==== Data supplied ====
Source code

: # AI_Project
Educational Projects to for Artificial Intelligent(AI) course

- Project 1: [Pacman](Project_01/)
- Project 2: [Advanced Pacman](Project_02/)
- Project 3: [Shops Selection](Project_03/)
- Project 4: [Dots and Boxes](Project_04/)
====
==== Data supplied ====
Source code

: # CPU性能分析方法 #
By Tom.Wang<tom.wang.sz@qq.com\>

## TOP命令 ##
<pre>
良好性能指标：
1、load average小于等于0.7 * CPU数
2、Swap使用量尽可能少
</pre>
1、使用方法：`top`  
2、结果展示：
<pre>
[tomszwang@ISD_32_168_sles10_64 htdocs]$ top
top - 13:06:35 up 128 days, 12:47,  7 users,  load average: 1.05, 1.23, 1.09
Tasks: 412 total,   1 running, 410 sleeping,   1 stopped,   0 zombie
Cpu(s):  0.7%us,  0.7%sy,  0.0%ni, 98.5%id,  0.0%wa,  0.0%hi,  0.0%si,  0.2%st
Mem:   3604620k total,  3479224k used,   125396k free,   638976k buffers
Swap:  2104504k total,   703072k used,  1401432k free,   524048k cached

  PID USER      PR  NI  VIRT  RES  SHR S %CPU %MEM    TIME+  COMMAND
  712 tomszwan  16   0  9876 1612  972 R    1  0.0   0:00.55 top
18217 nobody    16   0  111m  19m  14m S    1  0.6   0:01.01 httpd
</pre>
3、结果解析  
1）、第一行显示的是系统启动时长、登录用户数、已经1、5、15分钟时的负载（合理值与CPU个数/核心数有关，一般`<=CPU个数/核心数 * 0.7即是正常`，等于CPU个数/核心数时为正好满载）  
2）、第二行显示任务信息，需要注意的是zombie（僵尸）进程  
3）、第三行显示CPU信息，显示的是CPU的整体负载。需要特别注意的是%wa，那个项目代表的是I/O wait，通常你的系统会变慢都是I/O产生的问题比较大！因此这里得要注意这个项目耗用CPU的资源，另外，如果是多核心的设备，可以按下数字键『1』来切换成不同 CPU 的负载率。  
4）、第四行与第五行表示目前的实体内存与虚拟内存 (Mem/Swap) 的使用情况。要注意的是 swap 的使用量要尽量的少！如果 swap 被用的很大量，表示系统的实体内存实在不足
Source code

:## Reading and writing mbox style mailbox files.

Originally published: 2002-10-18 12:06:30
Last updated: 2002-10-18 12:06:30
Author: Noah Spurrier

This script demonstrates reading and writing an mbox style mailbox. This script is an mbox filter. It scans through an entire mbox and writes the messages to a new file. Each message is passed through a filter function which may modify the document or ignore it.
====
Exercise objective —
Output exactly the lines of the material above from the one containing "- Project 1: [Pacman](Project_01/)" up to and including the one containing "- Project 4: [Dots and Boxes](Project_04/)".

Worked solution —
- Project 1: [Pacman](Project_01/)
- Project 2: [Advanced Pacman](Project_02/)
- Project 3: [Shops Selection](Project_03/)
- Project 4: [Dots and Boxes](Project_04/)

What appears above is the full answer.